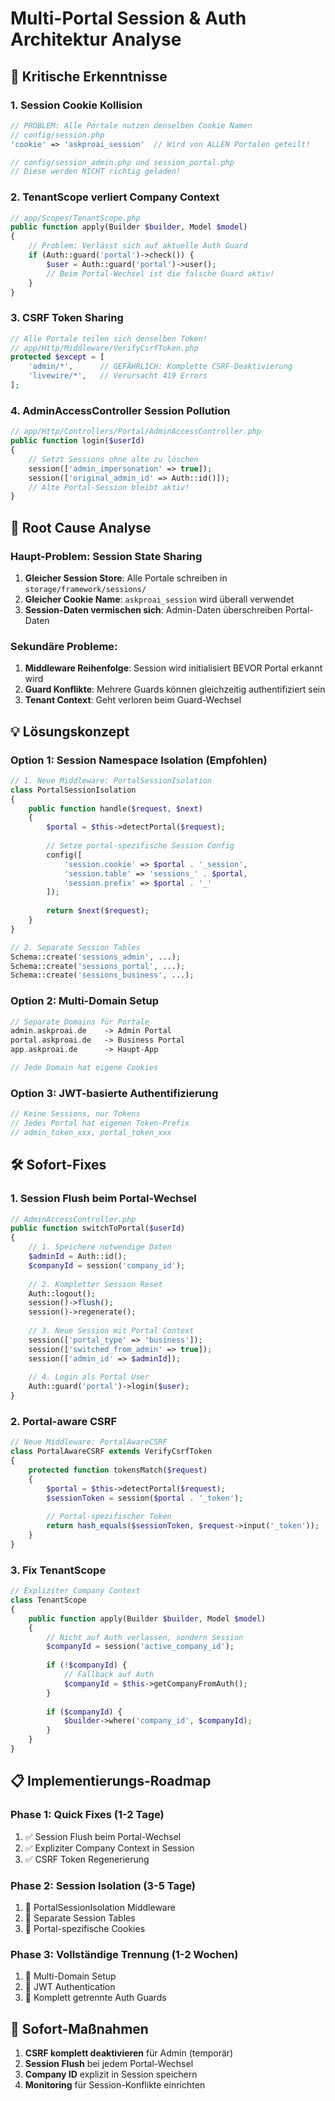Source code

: # Multi-Portal Session & Auth Architektur Analyse

## 🔴 Kritische Erkenntnisse

### 1. Session Cookie Kollision
```php
// PROBLEM: Alle Portale nutzen denselben Cookie Namen
// config/session.php
'cookie' => 'askproai_session'  // Wird von ALLEN Portalen geteilt!

// config/session_admin.php und session_portal.php
// Diese werden NICHT richtig geladen!
```

### 2. TenantScope verliert Company Context
```php
// app/Scopes/TenantScope.php
public function apply(Builder $builder, Model $model)
{
    // Problem: Verlässt sich auf aktuelle Auth Guard
    if (Auth::guard('portal')->check()) {
        $user = Auth::guard('portal')->user();
        // Beim Portal-Wechsel ist die falsche Guard aktiv!
    }
}
```

### 3. CSRF Token Sharing
```php
// Alle Portale teilen sich denselben Token!
// app/Http/Middleware/VerifyCsrfToken.php
protected $except = [
    'admin/*',      // GEFÄHRLICH: Komplette CSRF-Deaktivierung
    'livewire/*',   // Verursacht 419 Errors
];
```

### 4. AdminAccessController Session Pollution
```php
// app/Http/Controllers/Portal/AdminAccessController.php
public function login($userId)
{
    // Setzt Sessions ohne alte zu löschen
    session(['admin_impersonation' => true]);
    session(['original_admin_id' => Auth::id()]);
    // Alte Portal-Session bleibt aktiv!
}
```

## 🎯 Root Cause Analyse

### Haupt-Problem: Session State Sharing

1. **Gleicher Session Store**: Alle Portale schreiben in `storage/framework/sessions/`
2. **Gleicher Cookie Name**: `askproai_session` wird überall verwendet
3. **Session-Daten vermischen sich**: Admin-Daten überschreiben Portal-Daten

### Sekundäre Probleme:

1. **Middleware Reihenfolge**: Session wird initialisiert BEVOR Portal erkannt wird
2. **Guard Konflikte**: Mehrere Guards können gleichzeitig authentifiziert sein
3. **Tenant Context**: Geht verloren beim Guard-Wechsel

## 💡 Lösungskonzept

### Option 1: Session Namespace Isolation (Empfohlen)

```php
// 1. Neue Middleware: PortalSessionIsolation
class PortalSessionIsolation
{
    public function handle($request, $next)
    {
        $portal = $this->detectPortal($request);
        
        // Setze portal-spezifische Session Config
        config([
            'session.cookie' => $portal . '_session',
            'session.table' => 'sessions_' . $portal,
            'session.prefix' => $portal . '_'
        ]);
        
        return $next($request);
    }
}

// 2. Separate Session Tables
Schema::create('sessions_admin', ...);
Schema::create('sessions_portal', ...);
Schema::create('sessions_business', ...);
```

### Option 2: Multi-Domain Setup

```php
// Separate Domains für Portale
admin.askproai.de    -> Admin Portal
portal.askproai.de   -> Business Portal
app.askproai.de      -> Haupt-App

// Jede Domain hat eigene Cookies
```

### Option 3: JWT-basierte Authentifizierung

```php
// Keine Sessions, nur Tokens
// Jedes Portal hat eigenen Token-Prefix
// admin_token_xxx, portal_token_xxx
```

## 🛠️ Sofort-Fixes

### 1. Session Flush beim Portal-Wechsel
```php
// AdminAccessController.php
public function switchToPortal($userId)
{
    // 1. Speichere notwendige Daten
    $adminId = Auth::id();
    $companyId = session('company_id');
    
    // 2. Kompletter Session Reset
    Auth::logout();
    session()->flush();
    session()->regenerate();
    
    // 3. Neue Session mit Portal Context
    session(['portal_type' => 'business']);
    session(['switched_from_admin' => true]);
    session(['admin_id' => $adminId]);
    
    // 4. Login als Portal User
    Auth::guard('portal')->login($user);
}
```

### 2. Portal-aware CSRF
```php
// Neue Middleware: PortalAwareCSRF
class PortalAwareCSRF extends VerifyCsrfToken
{
    protected function tokensMatch($request)
    {
        $portal = $this->detectPortal($request);
        $sessionToken = session($portal . '_token');
        
        // Portal-spezifischer Token
        return hash_equals($sessionToken, $request->input('_token'));
    }
}
```

### 3. Fix TenantScope
```php
// Expliziter Company Context
class TenantScope
{
    public function apply(Builder $builder, Model $model)
    {
        // Nicht auf Auth verlassen, sondern Session
        $companyId = session('active_company_id');
        
        if (!$companyId) {
            // Fallback auf Auth
            $companyId = $this->getCompanyFromAuth();
        }
        
        if ($companyId) {
            $builder->where('company_id', $companyId);
        }
    }
}
```

## 📋 Implementierungs-Roadmap

### Phase 1: Quick Fixes (1-2 Tage)
1. ✅ Session Flush beim Portal-Wechsel
2. ✅ Expliziter Company Context in Session
3. ✅ CSRF Token Regenerierung

### Phase 2: Session Isolation (3-5 Tage)
1. 🔲 PortalSessionIsolation Middleware
2. 🔲 Separate Session Tables
3. 🔲 Portal-spezifische Cookies

### Phase 3: Vollständige Trennung (1-2 Wochen)
1. 🔲 Multi-Domain Setup
2. 🔲 JWT Authentication
3. 🔲 Komplett getrennte Auth Guards

## 🚨 Sofort-Maßnahmen

1. **CSRF komplett deaktivieren** für Admin (temporär)
2. **Session Flush** bei jedem Portal-Wechsel
3. **Company ID** explizit in Session speichern
4. **Monitoring** für Session-Konflikte einrichten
○ ○ ○ ○
Scan the material above. Return every line containing the string "TenantScope".

### 2. TenantScope verliert Company Context
// app/Scopes/TenantScope.php
### 3. Fix TenantScope
class TenantScope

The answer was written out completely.